Et que ensuite, si j'ai envie de ranger mes tartelettes dans les "monuments de la cuisine française", je le fais, j'ai le droit, na !

tartelette_citron1

Vous les trouvez comment ? Roses ? vous n'avez rien bu, elles le sont
(mais si vous voyez un éléphant à la place de mes tartelettes, arrêtez tout de suite le Martini !)

J'ai eu envie de tester mon colorant couleur "cerise" acheté avant l'été. Alors je me suis lancée dans des macarons ... Que j'ai consciencieusement ... râtés ! Et oui ! N'est pas Mercotte qui veut ;-)
Et le lien avec les tartelettes, me direz-vous ... Tout simple : j'ai réduit en poudre mes macarons trop cuits, relu ma recette de pâte sablée, adapté la recette pour incorporer la poudre de macarons (étant composée de tant d'amandes et de tant de sucre, qu'il en faut tant de farine dans la recette, quel est l'âge de la cuisinière ?) et travaillé tranquillement une magnifique pâte sablée rose aux senteurs d'amandes.
Qui a dit que la pâtisserie était une science exacte ?

Et je mets quoi dedans, maintenant ?
Une recette de tartelettes au citron du livre "Simplissime" a retenu mon attention par sa simplicité, alors je me suis laissée tenter.
Pour 30 tartelettes, prévoir :
- 1 oeuf entier + 1 jaune
- 120 g sucre
- 50 g beurre
- le jus d'1 citron et le zeste d'un demi.
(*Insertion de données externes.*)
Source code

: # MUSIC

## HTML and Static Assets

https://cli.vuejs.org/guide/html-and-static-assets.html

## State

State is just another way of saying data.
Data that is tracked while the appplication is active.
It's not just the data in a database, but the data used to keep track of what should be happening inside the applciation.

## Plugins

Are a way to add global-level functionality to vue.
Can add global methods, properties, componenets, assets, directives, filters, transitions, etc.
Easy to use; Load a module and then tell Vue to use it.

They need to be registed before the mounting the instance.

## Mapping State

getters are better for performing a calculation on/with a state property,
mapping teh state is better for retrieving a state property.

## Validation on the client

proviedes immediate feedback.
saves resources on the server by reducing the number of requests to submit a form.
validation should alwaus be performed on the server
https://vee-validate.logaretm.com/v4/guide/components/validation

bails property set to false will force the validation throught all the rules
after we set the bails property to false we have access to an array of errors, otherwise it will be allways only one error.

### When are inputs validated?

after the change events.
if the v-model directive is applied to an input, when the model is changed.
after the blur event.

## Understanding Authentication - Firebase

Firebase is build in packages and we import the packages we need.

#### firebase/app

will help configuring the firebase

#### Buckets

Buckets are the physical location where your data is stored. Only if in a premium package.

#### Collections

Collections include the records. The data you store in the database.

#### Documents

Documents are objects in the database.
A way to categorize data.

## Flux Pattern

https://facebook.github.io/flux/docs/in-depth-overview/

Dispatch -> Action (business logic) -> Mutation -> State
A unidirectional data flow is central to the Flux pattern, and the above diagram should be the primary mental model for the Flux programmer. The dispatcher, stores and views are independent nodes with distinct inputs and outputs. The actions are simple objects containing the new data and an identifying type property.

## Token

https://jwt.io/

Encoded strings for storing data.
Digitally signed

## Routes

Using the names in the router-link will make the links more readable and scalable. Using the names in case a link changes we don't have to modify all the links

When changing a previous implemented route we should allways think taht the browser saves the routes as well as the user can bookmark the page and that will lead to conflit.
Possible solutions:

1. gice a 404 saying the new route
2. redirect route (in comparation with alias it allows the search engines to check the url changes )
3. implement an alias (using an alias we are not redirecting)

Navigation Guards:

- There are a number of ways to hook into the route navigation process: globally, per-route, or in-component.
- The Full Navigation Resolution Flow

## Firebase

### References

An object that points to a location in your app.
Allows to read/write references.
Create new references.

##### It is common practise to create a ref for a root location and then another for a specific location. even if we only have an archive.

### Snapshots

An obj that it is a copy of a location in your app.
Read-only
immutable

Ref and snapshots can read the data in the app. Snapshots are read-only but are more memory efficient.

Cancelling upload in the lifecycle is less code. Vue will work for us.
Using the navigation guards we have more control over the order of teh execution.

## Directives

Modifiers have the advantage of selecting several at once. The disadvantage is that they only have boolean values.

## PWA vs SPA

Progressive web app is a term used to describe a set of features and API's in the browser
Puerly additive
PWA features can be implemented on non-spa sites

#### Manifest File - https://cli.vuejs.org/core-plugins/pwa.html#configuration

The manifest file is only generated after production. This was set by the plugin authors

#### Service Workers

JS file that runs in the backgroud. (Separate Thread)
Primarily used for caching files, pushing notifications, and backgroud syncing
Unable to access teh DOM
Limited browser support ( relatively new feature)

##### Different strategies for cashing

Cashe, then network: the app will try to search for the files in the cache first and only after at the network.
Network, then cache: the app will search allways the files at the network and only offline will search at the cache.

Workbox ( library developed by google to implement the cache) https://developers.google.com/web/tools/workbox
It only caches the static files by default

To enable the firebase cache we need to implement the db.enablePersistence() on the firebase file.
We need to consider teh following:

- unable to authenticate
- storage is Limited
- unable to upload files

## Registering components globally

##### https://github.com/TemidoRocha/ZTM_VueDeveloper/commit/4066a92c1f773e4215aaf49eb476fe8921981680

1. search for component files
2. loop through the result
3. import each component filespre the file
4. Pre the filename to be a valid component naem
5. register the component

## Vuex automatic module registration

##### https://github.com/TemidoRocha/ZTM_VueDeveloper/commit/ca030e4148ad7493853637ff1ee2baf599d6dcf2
Dans un cul-de-poule, mmélangez au batteur les oeufs et le sucre jusqu'à blanchiment.
Faites fondre le beurre et ajoutez-le au mélange.
Ajoutez ensuite le jus de citron et les zestes. Transvasez dans la casserole et faites cuire en remuant en 8 jusqu'au premier bouillon.
Mélangez au fouet et répartissez dans les fonds de tarte cuits à blanc.
J'ai rajouté des pétales de roses au sucre trouvés dans la caverne d'Alibaba de la rue Tiquetonne ;-)
Laissez tiédir avant de dévorer.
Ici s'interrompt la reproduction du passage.